* **Data in this exercise**
============

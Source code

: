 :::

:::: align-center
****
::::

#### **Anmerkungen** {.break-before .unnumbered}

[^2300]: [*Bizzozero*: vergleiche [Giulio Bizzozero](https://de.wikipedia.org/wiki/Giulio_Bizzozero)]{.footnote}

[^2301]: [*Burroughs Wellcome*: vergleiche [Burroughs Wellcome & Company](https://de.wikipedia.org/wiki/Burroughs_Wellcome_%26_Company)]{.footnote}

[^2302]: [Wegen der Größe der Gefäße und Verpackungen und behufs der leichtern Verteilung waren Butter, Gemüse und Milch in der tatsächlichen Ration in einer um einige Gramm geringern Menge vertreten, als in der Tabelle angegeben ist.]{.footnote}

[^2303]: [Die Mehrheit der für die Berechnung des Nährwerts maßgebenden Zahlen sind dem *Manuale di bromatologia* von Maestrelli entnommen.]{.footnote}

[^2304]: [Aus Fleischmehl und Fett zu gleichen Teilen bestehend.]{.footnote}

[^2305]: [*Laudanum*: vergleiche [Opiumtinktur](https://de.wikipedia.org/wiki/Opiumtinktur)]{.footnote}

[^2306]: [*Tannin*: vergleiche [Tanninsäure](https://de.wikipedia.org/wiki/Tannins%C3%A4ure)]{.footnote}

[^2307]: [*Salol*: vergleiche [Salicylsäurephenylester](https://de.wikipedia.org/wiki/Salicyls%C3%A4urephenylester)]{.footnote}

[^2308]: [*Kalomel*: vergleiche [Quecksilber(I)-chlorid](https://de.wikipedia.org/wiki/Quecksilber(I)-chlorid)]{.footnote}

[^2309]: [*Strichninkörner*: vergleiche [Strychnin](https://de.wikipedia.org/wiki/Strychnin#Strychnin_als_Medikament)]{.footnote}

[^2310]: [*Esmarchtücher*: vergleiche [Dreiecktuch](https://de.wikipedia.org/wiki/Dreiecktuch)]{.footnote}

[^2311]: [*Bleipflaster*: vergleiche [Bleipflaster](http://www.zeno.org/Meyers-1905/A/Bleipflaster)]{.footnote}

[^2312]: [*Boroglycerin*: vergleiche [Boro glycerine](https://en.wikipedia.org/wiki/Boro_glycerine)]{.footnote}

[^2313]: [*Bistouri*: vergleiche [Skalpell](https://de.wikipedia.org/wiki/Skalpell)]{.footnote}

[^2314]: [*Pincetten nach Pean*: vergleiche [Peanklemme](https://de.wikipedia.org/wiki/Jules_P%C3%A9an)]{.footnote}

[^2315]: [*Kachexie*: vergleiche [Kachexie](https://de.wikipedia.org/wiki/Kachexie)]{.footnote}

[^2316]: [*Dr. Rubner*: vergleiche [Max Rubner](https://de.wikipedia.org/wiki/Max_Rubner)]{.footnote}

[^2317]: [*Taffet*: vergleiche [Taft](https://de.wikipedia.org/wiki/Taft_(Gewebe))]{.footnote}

============

* **Action item**
Set down the complete listing once more, exactly as it stands above.

* **Problem solution**
Source code

: :::

:::: align-center
****
::::

#### **Anmerkungen** {.break-before .unnumbered}

[^2300]: [*Bizzozero*: vergleiche [Giulio Bizzozero](https://de.wikipedia.org/wiki/Giulio_Bizzozero)]{.footnote}

[^2301]: [*Burroughs Wellcome*: vergleiche [Burroughs Wellcome & Company](https://de.wikipedia.org/wiki/Burroughs_Wellcome_%26_Company)]{.footnote}

[^2302]: [Wegen der Größe der Gefäße und Verpackungen und behufs der leichtern Verteilung waren Butter, Gemüse und Milch in der tatsächlichen Ration in einer um einige Gramm geringern Menge vertreten, als in der Tabelle angegeben ist.]{.footnote}

[^2303]: [Die Mehrheit der für die Berechnung des Nährwerts maßgebenden Zahlen sind dem *Manuale di bromatologia* von Maestrelli entnommen.]{.footnote}

[^2304]: [Aus Fleischmehl und Fett zu gleichen Teilen bestehend.]{.footnote}

[^2305]: [*Laudanum*: vergleiche [Opiumtinktur](https://de.wikipedia.org/wiki/Opiumtinktur)]{.footnote}

[^2306]: [*Tannin*: vergleiche [Tanninsäure](https://de.wikipedia.org/wiki/Tannins%C3%A4ure)]{.footnote}

[^2307]: [*Salol*: vergleiche [Salicylsäurephenylester](https://de.wikipedia.org/wiki/Salicyls%C3%A4urephenylester)]{.footnote}

[^2308]: [*Kalomel*: vergleiche [Quecksilber(I)-chlorid](https://de.wikipedia.org/wiki/Quecksilber(I)-chlorid)]{.footnote}

[^2309]: [*Strichninkörner*: vergleiche [Strychnin](https://de.wikipedia.org/wiki/Strychnin#Strychnin_als_Medikament)]{.footnote}

[^2310]: [*Esmarchtücher*: vergleiche [Dreiecktuch](https://de.wikipedia.org/wiki/Dreiecktuch)]{.footnote}

[^2311]: [*Bleipflaster*: vergleiche [Bleipflaster](http://www.zeno.org/Meyers-1905/A/Bleipflaster)]{.footnote}

[^2312]: [*Boroglycerin*: vergleiche [Boro glycerine](https://en.wikipedia.org/wiki/Boro_glycerine)]{.footnote}

[^2313]: [*Bistouri*: vergleiche [Skalpell](https://de.wikipedia.org/wiki/Skalpell)]{.footnote}

[^2314]: [*Pincetten nach Pean*: vergleiche [Peanklemme](https://de.wikipedia.org/wiki/Jules_P%C3%A9an)]{.footnote}

[^2315]: [*Kachexie*: vergleiche [Kachexie](https://de.wikipedia.org/wiki/Kachexie)]{.footnote}

[^2316]: [*Dr. Rubner*: vergleiche [Max Rubner](https://de.wikipedia.org/wiki/Max_Rubner)]{.footnote}

[^2317]: [*Taffet*: vergleiche [Taft](https://de.wikipedia.org/wiki/Taft_(Gewebe))]{.footnote}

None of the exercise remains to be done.